§ **Aim of the task**
Give back each record precisely, pictures excluded.

━━━ Source data

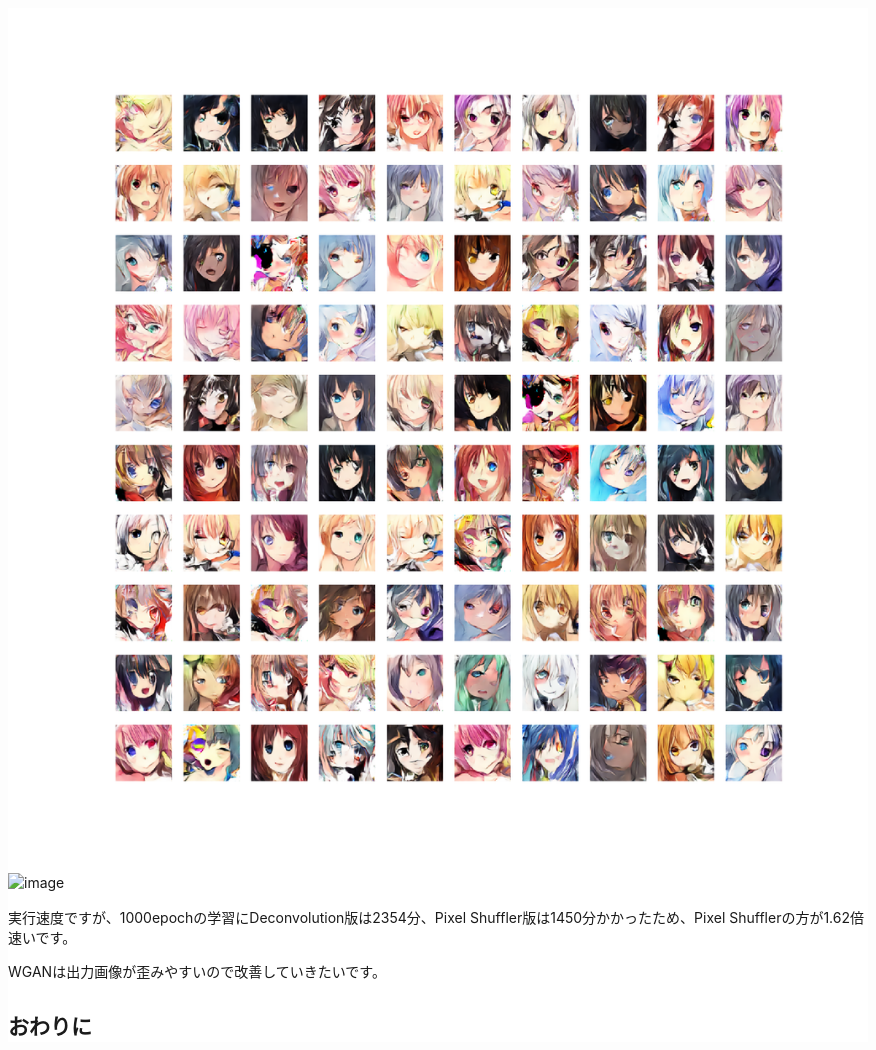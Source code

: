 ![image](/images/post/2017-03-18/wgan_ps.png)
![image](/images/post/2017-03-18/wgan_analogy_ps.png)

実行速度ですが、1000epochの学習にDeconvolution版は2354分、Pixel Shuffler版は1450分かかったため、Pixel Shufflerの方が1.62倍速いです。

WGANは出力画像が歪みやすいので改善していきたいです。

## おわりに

━━━━━━

§ **Response**
Source code

: ![image](/images/post/2017-03-18/wgan_ps.png)
![image](/images/post/2017-03-18/wgan_analogy_ps.png)

実行速度ですが、1000epochの学習にDeconvolution版は2354分、Pixel Shuffler版は1450分かかったため、Pixel Shufflerの方が1.62倍速いです。

WGANは出力画像が歪みやすいので改善していきたいです。

## おわりに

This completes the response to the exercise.